Hussain moved to dismiss the indictment, arguing that his wire fraud charges were an impermissible extraterritorial application of U.S. law and that the securities fraud charge was too attenuated to U.S. securities. The district court rejected these legal challenges. After a 29-day trial in which the government called 37 witnesses, the jury found Hussain guilty on all counts. Hussain was sentenced to 60 months’ imprisonment. He was also ordered to pay a $4 million fine and $6.1 million in restitution. This appeal followed.

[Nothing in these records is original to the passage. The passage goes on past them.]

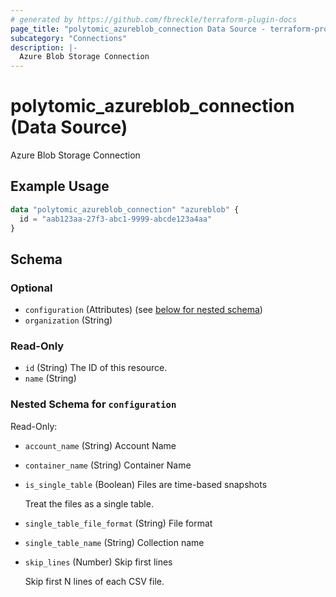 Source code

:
 ```yaml
---
# generated by https://github.com/fbreckle/terraform-plugin-docs
page_title: "polytomic_azureblob_connection Data Source - terraform-provider-polytomic"
subcategory: "Connections"
description: |-
  Azure Blob Storage Connection
---
```


# polytomic_azureblob_connection (Data Source)

Azure Blob Storage Connection

## Example Usage

```terraform
data "polytomic_azureblob_connection" "azureblob" {
  id = "aab123aa-27f3-abc1-9999-abcde123a4aa"
}
```

<!-- schema generated by tfplugindocs -->
## Schema

### Optional

- `configuration` (Attributes) (see [below for nested schema](#nestedatt--configuration))
- `organization` (String)

### Read-Only

- `id` (String) The ID of this resource.
- `name` (String)

<a id="nestedatt--configuration"></a>
### Nested Schema for `configuration`

Read-Only:

- `account_name` (String) Account Name
- `container_name` (String) Container Name
- `is_single_table` (Boolean) Files are time-based snapshots

    Treat the files as a single table.
- `single_table_file_format` (String) File format
- `single_table_name` (String) Collection name
- `skip_lines` (Number) Skip first lines

    Skip first N lines of each CSV file.


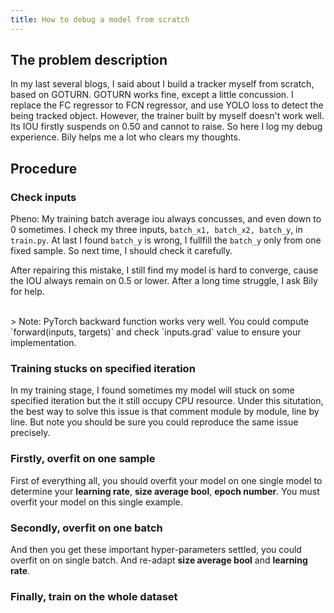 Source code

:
 ```yaml
---
title: How to debug a model from scratch
---
```


## The problem description

In my last several blogs, I said about I build a tracker myself from scratch, based on GOTURN. GOTURN works fine, except a little concussion. I replace the FC regressor to FCN regressor, and use YOLO loss to detect the being tracked object. However, the trainer built by myself doesn't work well. Its IOU firstly suspends on 0.50 and cannot to raise. So here I log my debug experience. Bily helps me a lot who clears my thoughts.


## Procedure

### Check inputs

Pheno: My training batch average iou always concusses, and even down to 0 sometimes. I check my three inputs, `batch_x1, batch_x2, batch_y`, in `train.py`. At last I found `batch_y` is wrong, I fullfill the `batch_y` only from one fixed sample. So next time, I should check it carefully.

After repairing this mistake, I still find my model is hard to converge, cause the IOU always remain on 0.5 or lower. After a long time struggle, I ask Bily for help.

<br>
> Note: PyTorch backward function works very well. You could compute `forward(inputs, targets)` and check `inputs.grad` value to ensure your implementation.

### Training stucks on specified iteration

In my training stage, I found sometimes my model will stuck on some specified iteration but the it still occupy CPU resource. Under this situtation, the best way to solve this issue is that comment module by module, line by line. But note you should be sure you could reproduce the same issue precisely.

### Firstly, overfit on one sample

First of everything all, you should overfit your model on one single model to determine your **learning rate**, **size average bool**, **epoch number**. You must overfit your model on this single example.

### Secondly, overfit on one batch

And then you get these important hyper-parameters settled, you could overfit on on single batch. And re-adapt **size average bool** and **learning rate**.

### Finally, train on the whole dataset


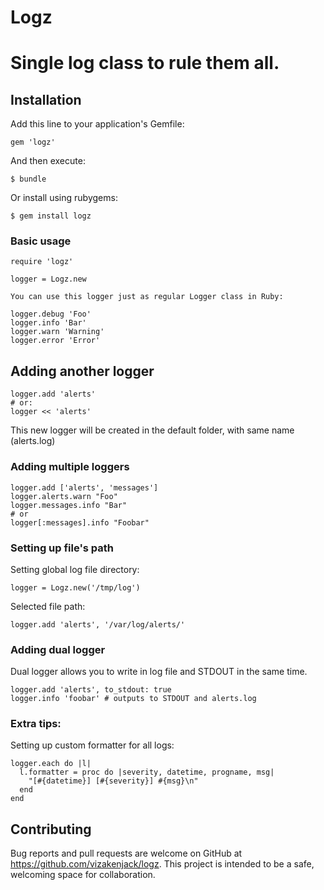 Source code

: # Logz

# Single log class to rule them all.

## Installation

Add this line to your application's Gemfile:

```
gem 'logz'
```

And then execute:

    $ bundle

Or install using rubygems:

    $ gem install logz

### Basic usage

```
require 'logz'

logger = Logz.new

You can use this logger just as regular Logger class in Ruby:

logger.debug 'Foo'
logger.info 'Bar'
logger.warn 'Warning'
logger.error 'Error'
```

## Adding another logger

```
logger.add 'alerts'
# or:
logger << 'alerts'
```

This new logger will be created in the default folder, with same name (alerts.log)


### Adding multiple loggers

```
logger.add ['alerts', 'messages']
logger.alerts.warn "Foo"
logger.messages.info "Bar"
# or
logger[:messages].info "Foobar"
```

### Setting up file's path

Setting global log file directory:
```
logger = Logz.new('/tmp/log')
```

Selected file path:
```
logger.add 'alerts', '/var/log/alerts/'
```

### Adding dual logger

Dual logger allows you to write in log file and STDOUT in the same time.

```
logger.add 'alerts', to_stdout: true
logger.info 'foobar' # outputs to STDOUT and alerts.log
```

### Extra tips:

Setting up custom formatter for all logs:
```
logger.each do |l|
  l.formatter = proc do |severity, datetime, progname, msg|
    "[#{datetime}] [#{severity}] #{msg}\n"
  end
end
```


## Contributing

Bug reports and pull requests are welcome on GitHub at https://github.com/vizakenjack/logz. This project is intended to be a safe, welcoming space for collaboration.

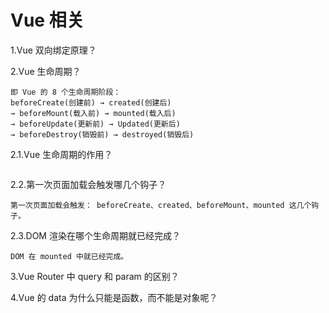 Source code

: # Vue 相关

1.Vue 双向绑定原理？

2.Vue 生命周期？

```
即 Vue 的 8 个生命周期阶段： 
beforeCreate(创建前) → created(创建后) 
→ beforeMount(载入前) → mounted(载入后) 
→ beforeUpdate(更新前) → Updated(更新后)
→ beforeDestroy(销毁前) → destroyed(销毁后)
```

2.1.Vue 生命周期的作用？

```

```

2.2.第一次页面加载会触发哪几个钩子？

```
第一次页面加载会触发： beforeCreate、created、beforeMount、mounted 这几个钩子。
```

2.3.DOM 渲染在哪个生命周期就已经完成？

```
DOM 在 mounted 中就已经完成。
```

3.Vue Router 中 query 和 param 的区别？

4.Vue 的 data 为什么只能是函数，而不能是对象呢？ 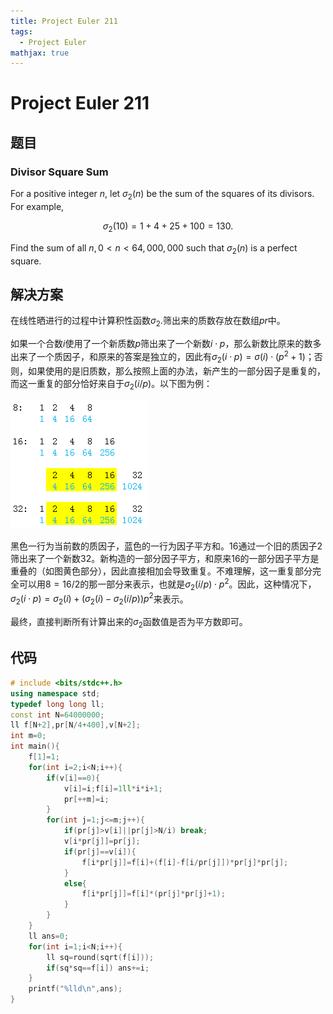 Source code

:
 ```yaml
---
title: Project Euler 211
tags:
  - Project Euler
mathjax: true
---
```

<escape><!-- more --></escape>

# Project Euler 211
## 题目
### Divisor Square Sum

For a positive integer $n$, let $\sigma_2(n)$ be the sum of the squares of its divisors. For example,

$$\sigma_2(10) = 1 + 4 + 25 + 100 = 130.$$

Find the sum of all $n, 0 < n < 64,000,000$ such that $\sigma_2(n)$ is a perfect square.


## 解决方案

在线性晒进行的过程中计算积性函数$\sigma_2$.筛出来的质数存放在数组$pr$中。

如果一个合数$i$使用了一个新质数$p$筛出来了一个新数$i\cdot p$，那么新数比原来的数多出来了一个质因子，和原来的答案是独立的，因此有$\sigma_2(i\cdot p)=\sigma(i)\cdot(p^2+1)$；否则，如果使用的是旧质数，那么按照上面的办法，新产生的一部分因子是重复的，而这一重复的部分恰好来自于$\sigma_2(i/p)$。以下图为例：

![](../images/p211-1.png)

黑色一行为当前数的质因子，蓝色的一行为因子平方和。$16$通过一个旧的质因子$2$筛出来了一个新数$32$。新构造的一部分因子平方，和原来$16$的一部分因子平方是重叠的（如图黄色部分），因此直接相加会导致重复。不难理解，这一重复部分完全可以用$8=16/2$的那一部分来表示，也就是$\sigma_2(i/p)\cdot p^2$。因此，这种情况下，$\sigma_2(i\cdot p)=\sigma_2(i)+(\sigma_2(i)-\sigma_2(i/p))p^2$来表示。

最终，直接判断所有计算出来的$\sigma_2$函数值是否为平方数即可。

## 代码

```C++
# include <bits/stdc++.h>
using namespace std;
typedef long long ll;
const int N=64000000;
ll f[N+2],pr[N/4+400],v[N+2];
int m=0;
int main(){
    f[1]=1;
    for(int i=2;i<N;i++){
        if(v[i]==0){
            v[i]=i;f[i]=1ll*i*i+1;
            pr[++m]=i;
        }
        for(int j=1;j<=m;j++){
            if(pr[j]>v[i]||pr[j]>N/i) break;
            v[i*pr[j]]=pr[j];
            if(pr[j]==v[i]){
                f[i*pr[j]]=f[i]+(f[i]-f[i/pr[j]])*pr[j]*pr[j];
            }
            else{
                f[i*pr[j]]=f[i]*(pr[j]*pr[j]+1);
            }
        }
    }
    ll ans=0;
    for(int i=1;i<N;i++){
        ll sq=round(sqrt(f[i]));
        if(sq*sq==f[i]) ans+=i;
    }
    printf("%lld\n",ans);
}

```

Hussain's primary argument on appeal is that his convictions for wire fraud and conspiracy to commit wire fraud must be reversed because they involved the improper application of U.S. criminal law to conduct abroad. We review questions of statutory interpretation de novo. United States v. Gagarin, 950 F.3d 596, 603 (9th Cir. 2020). In determining if the evidence was sufficient to sustain a conviction, we consider whether, “after viewing the evidence in the light most favorable to the prosecution, any rational trier of fact could have found the essential elements of the crime beyond a reasonable doubt.” Id. at 602 (quotations omitted). We hold that Hussain's wire fraud and conspiracy convictions are not impermissibly extraterritorial because they are based on conduct that occurred in the United States.1
Federal criminal law generally applies to domestic conduct, so when foreign conduct is also involved, questions arise as to whether a U.S. prosecution exceeds its proper bounds. Under the longstanding “presumption against extraterritoriality,” the Supreme Court has held that “[a]bsent clearly expressed congressional intent to the contrary, federal laws will be construed to have only domestic application.” RJR Nabisco, Inc. v. European Cmty., ––– U.S. ––––, 136 S. Ct. 2090, 2100, 195 L.Ed.2d 476 (2016). But if the object of a federal law is conduct that occurs in this country, the concerns associated with a potentially extraterritorial application of our laws do not come into play. Id. at 2100–101.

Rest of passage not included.